Data shown »
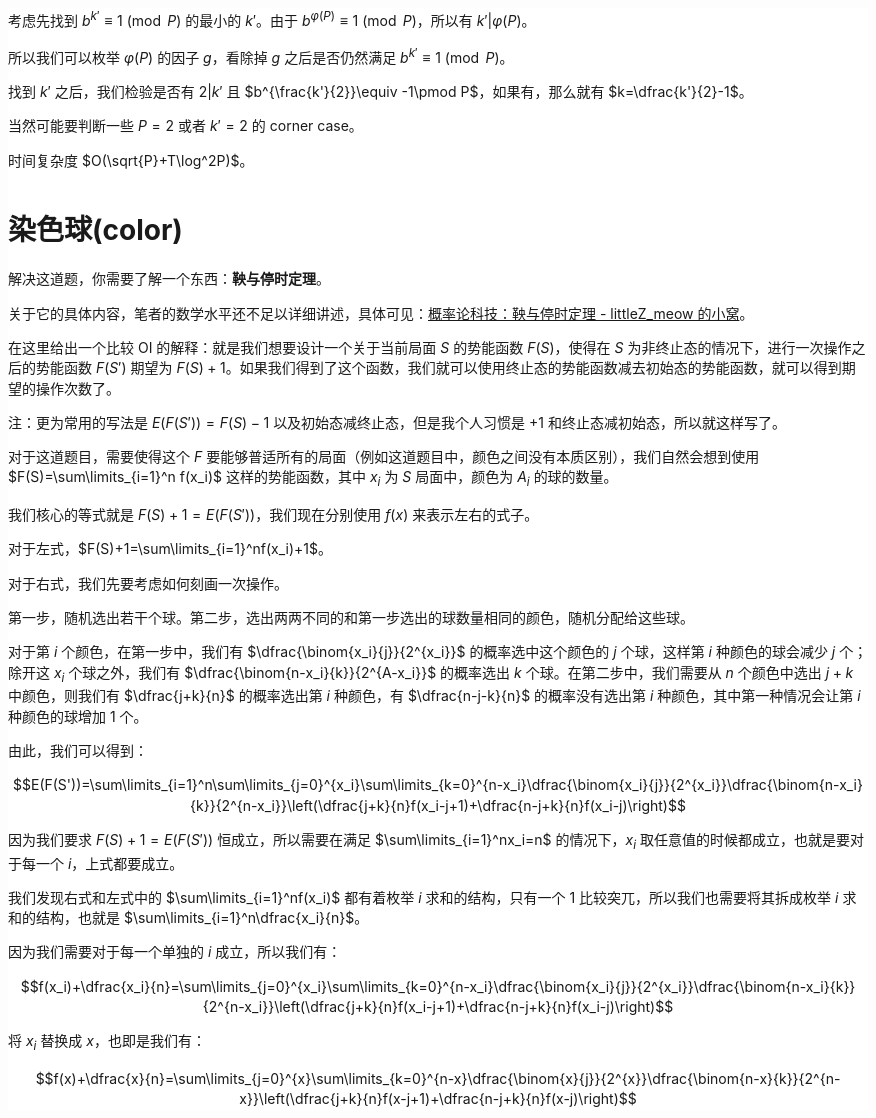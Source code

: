 考虑先找到 $b^{k'}\equiv 1\pmod P$ 的最小的 $k'$。由于 $b^{\varphi(P)}\equiv 1\pmod P$，所以有 $k'|\varphi(P)$。

所以我们可以枚举 $\varphi(P)$ 的因子 $g$，看除掉 $g$ 之后是否仍然满足 $b^{k'}\equiv 1\pmod P$。

找到 $k'$ 之后，我们检验是否有 $2|k'$ 且 $b^{\frac{k'}{2}}\equiv -1\pmod P$，如果有，那么就有 $k=\dfrac{k'}{2}-1$。

当然可能要判断一些 $P=2$ 或者 $k'=2$ 的 corner case。

时间复杂度 $O(\sqrt{P}+T\log^2P)$。

# 染色球(color)

解决这道题，你需要了解一个东西：**鞅与停时定理**。

关于它的具体内容，笔者的数学水平还不足以详细讲述，具体可见：[概率论科技：鞅与停时定理 - littleZ_meow 的小窝](https://www.luogu.com.cn/blog/littleZ-meow-0v0/gai-shuai-lun-ke-ji-yang-yu-ting-shi-ding-li)。

在这里给出一个比较 OI 的解释：就是我们想要设计一个关于当前局面 $S$ 的势能函数 $F(S)$，使得在 $S$ 为非终止态的情况下，进行一次操作之后的势能函数 $F(S')$ 期望为 $F(S)+1$。如果我们得到了这个函数，我们就可以使用终止态的势能函数减去初始态的势能函数，就可以得到期望的操作次数了。

注：更为常用的写法是 $E(F(S'))=F(S)-1$ 以及初始态减终止态，但是我个人习惯是 $+1$ 和终止态减初始态，所以就这样写了。

对于这道题目，需要使得这个 $F$ 要能够普适所有的局面（例如这道题目中，颜色之间没有本质区别），我们自然会想到使用 $F(S)=\sum\limits_{i=1}^n f(x_i)$ 这样的势能函数，其中 $x_i$ 为 $S$ 局面中，颜色为 $A_i$ 的球的数量。

我们核心的等式就是 $F(S)+1=E(F(S'))$，我们现在分别使用 $f(x)$ 来表示左右的式子。

对于左式，$F(S)+1=\sum\limits_{i=1}^nf(x_i)+1$。

对于右式，我们先要考虑如何刻画一次操作。

第一步，随机选出若干个球。第二步，选出两两不同的和第一步选出的球数量相同的颜色，随机分配给这些球。

对于第 $i$ 个颜色，在第一步中，我们有 $\dfrac{\binom{x_i}{j}}{2^{x_i}}$ 的概率选中这个颜色的 $j$ 个球，这样第 $i$ 种颜色的球会减少 $j$ 个；除开这 $x_i$ 个球之外，我们有 $\dfrac{\binom{n-x_i}{k}}{2^{A-x_i}}$ 的概率选出 $k$ 个球。在第二步中，我们需要从 $n$ 个颜色中选出 $j+k$ 中颜色，则我们有 $\dfrac{j+k}{n}$ 的概率选出第 $i$ 种颜色，有 $\dfrac{n-j-k}{n}$ 的概率没有选出第 $i$ 种颜色，其中第一种情况会让第 $i$ 种颜色的球增加 $1$ 个。

由此，我们可以得到：

$$E(F(S'))=\sum\limits_{i=1}^n\sum\limits_{j=0}^{x_i}\sum\limits_{k=0}^{n-x_i}\dfrac{\binom{x_i}{j}}{2^{x_i}}\dfrac{\binom{n-x_i}{k}}{2^{n-x_i}}\left(\dfrac{j+k}{n}f(x_i-j+1)+\dfrac{n-j+k}{n}f(x_i-j)\right)$$

因为我们要求 $F(S)+1=E(F(S'))$ 恒成立，所以需要在满足 $\sum\limits_{i=1}^nx_i=n$ 的情况下，$x_i$ 取任意值的时候都成立，也就是要对于每一个 $i$，上式都要成立。

我们发现右式和左式中的 $\sum\limits_{i=1}^nf(x_i)$ 都有着枚举 $i$ 求和的结构，只有一个 $1$ 比较突兀，所以我们也需要将其拆成枚举 $i$ 求和的结构，也就是 $\sum\limits_{i=1}^n\dfrac{x_i}{n}$。

因为我们需要对于每一个单独的 $i$ 成立，所以我们有：

$$f(x_i)+\dfrac{x_i}{n}=\sum\limits_{j=0}^{x_i}\sum\limits_{k=0}^{n-x_i}\dfrac{\binom{x_i}{j}}{2^{x_i}}\dfrac{\binom{n-x_i}{k}}{2^{n-x_i}}\left(\dfrac{j+k}{n}f(x_i-j+1)+\dfrac{n-j+k}{n}f(x_i-j)\right)$$

将 $x_i$ 替换成 $x$，也即是我们有：

$$f(x)+\dfrac{x}{n}=\sum\limits_{j=0}^{x}\sum\limits_{k=0}^{n-x}\dfrac{\binom{x}{j}}{2^{x}}\dfrac{\binom{n-x}{k}}{2^{n-x}}\left(\dfrac{j+k}{n}f(x-j+1)+\dfrac{n-j+k}{n}f(x-j)\right)$$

Goal of the exercise » Filter the entries above and keep only the lines with the word "equiv".

Reply »
: 考虑先找到 $b^{k'}\equiv 1\pmod P$ 的最小的 $k'$。由于 $b^{\varphi(P)}\equiv 1\pmod P$，所以有 $k'|\varphi(P)$。
所以我们可以枚举 $\varphi(P)$ 的因子 $g$，看除掉 $g$ 之后是否仍然满足 $b^{k'}\equiv 1\pmod P$。
找到 $k'$ 之后，我们检验是否有 $2|k'$ 且 $b^{\frac{k'}{2}}\equiv -1\pmod P$，如果有，那么就有 $k=\dfrac{k'}{2}-1$。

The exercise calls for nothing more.